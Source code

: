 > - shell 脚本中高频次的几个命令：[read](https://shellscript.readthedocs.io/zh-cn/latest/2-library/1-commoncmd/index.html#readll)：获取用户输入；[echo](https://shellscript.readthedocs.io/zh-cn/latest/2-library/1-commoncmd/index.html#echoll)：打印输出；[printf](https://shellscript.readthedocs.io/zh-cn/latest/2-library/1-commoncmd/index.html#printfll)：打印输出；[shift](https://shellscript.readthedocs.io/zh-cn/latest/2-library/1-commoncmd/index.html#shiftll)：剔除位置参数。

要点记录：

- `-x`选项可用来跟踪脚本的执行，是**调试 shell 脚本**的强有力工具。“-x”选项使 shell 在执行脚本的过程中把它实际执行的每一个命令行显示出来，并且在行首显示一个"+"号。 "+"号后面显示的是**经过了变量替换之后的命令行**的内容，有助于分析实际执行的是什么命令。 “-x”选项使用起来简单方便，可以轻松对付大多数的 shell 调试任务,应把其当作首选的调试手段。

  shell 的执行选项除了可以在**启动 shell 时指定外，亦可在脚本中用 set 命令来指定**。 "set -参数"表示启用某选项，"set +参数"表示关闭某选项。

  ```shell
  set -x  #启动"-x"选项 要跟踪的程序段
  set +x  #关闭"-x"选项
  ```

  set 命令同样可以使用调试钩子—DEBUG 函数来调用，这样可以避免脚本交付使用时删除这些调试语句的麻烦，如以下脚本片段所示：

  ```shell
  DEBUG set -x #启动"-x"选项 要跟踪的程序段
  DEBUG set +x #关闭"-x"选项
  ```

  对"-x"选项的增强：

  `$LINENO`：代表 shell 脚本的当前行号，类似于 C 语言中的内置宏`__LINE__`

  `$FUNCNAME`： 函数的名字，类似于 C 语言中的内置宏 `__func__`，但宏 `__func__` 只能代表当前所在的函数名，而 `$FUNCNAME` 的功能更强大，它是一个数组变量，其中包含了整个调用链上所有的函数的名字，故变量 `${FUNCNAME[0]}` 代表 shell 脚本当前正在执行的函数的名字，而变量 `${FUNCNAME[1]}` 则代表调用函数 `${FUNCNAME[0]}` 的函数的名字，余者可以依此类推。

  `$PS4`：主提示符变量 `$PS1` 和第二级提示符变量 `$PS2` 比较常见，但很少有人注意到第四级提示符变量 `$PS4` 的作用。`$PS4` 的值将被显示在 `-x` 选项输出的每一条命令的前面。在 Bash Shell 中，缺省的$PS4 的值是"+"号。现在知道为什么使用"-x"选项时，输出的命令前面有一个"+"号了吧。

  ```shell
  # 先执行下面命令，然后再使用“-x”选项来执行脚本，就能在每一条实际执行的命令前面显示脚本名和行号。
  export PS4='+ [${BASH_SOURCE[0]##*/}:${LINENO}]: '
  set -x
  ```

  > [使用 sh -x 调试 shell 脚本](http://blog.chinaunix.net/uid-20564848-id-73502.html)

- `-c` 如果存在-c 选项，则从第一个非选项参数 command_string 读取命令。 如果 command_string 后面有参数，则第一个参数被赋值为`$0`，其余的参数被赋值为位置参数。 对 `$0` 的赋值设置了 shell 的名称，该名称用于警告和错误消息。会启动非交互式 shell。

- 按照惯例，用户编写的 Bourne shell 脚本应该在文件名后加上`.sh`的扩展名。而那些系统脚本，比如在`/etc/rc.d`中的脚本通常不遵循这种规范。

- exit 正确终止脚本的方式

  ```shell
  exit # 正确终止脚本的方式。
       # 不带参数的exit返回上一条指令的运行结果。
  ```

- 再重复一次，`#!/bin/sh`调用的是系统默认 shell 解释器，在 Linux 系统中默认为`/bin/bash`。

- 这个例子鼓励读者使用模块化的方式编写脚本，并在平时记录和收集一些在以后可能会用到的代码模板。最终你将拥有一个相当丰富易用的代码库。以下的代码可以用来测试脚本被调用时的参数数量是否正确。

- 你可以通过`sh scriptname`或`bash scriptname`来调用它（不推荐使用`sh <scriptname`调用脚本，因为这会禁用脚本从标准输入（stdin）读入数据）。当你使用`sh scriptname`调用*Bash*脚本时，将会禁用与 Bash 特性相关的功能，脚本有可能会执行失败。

◆ **Brief**: With the line containing "shell 脚本的当前行号，类似于 C" as the start and the last line of the listing as the end, restate that stretch word for word and nothing else.

◆ **Response**:
  `$LINENO`：代表 shell 脚本的当前行号，类似于 C 语言中的内置宏`__LINE__`

  `$FUNCNAME`： 函数的名字，类似于 C 语言中的内置宏 `__func__`，但宏 `__func__` 只能代表当前所在的函数名，而 `$FUNCNAME` 的功能更强大，它是一个数组变量，其中包含了整个调用链上所有的函数的名字，故变量 `${FUNCNAME[0]}` 代表 shell 脚本当前正在执行的函数的名字，而变量 `${FUNCNAME[1]}` 则代表调用函数 `${FUNCNAME[0]}` 的函数的名字，余者可以依此类推。

  `$PS4`：主提示符变量 `$PS1` 和第二级提示符变量 `$PS2` 比较常见，但很少有人注意到第四级提示符变量 `$PS4` 的作用。`$PS4` 的值将被显示在 `-x` 选项输出的每一条命令的前面。在 Bash Shell 中，缺省的$PS4 的值是"+"号。现在知道为什么使用"-x"选项时，输出的命令前面有一个"+"号了吧。

  ```shell
  # 先执行下面命令，然后再使用“-x”选项来执行脚本，就能在每一条实际执行的命令前面显示脚本名和行号。
  export PS4='+ [${BASH_SOURCE[0]##*/}:${LINENO}]: '
  set -x
  ```

  > [使用 sh -x 调试 shell 脚本](http://blog.chinaunix.net/uid-20564848-id-73502.html)

- `-c` 如果存在-c 选项，则从第一个非选项参数 command_string 读取命令。 如果 command_string 后面有参数，则第一个参数被赋值为`$0`，其余的参数被赋值为位置参数。 对 `$0` 的赋值设置了 shell 的名称，该名称用于警告和错误消息。会启动非交互式 shell。

- 按照惯例，用户编写的 Bourne shell 脚本应该在文件名后加上`.sh`的扩展名。而那些系统脚本，比如在`/etc/rc.d`中的脚本通常不遵循这种规范。

- exit 正确终止脚本的方式

  ```shell
  exit # 正确终止脚本的方式。
       # 不带参数的exit返回上一条指令的运行结果。
  ```

- 再重复一次，`#!/bin/sh`调用的是系统默认 shell 解释器，在 Linux 系统中默认为`/bin/bash`。

- 这个例子鼓励读者使用模块化的方式编写脚本，并在平时记录和收集一些在以后可能会用到的代码模板。最终你将拥有一个相当丰富易用的代码库。以下的代码可以用来测试脚本被调用时的参数数量是否正确。

- 你可以通过`sh scriptname`或`bash scriptname`来调用它（不推荐使用`sh <scriptname`调用脚本，因为这会禁用脚本从标准输入（stdin）读入数据）。当你使用`sh scriptname`调用*Bash*脚本时，将会禁用与 Bash 特性相关的功能，脚本有可能会执行失败。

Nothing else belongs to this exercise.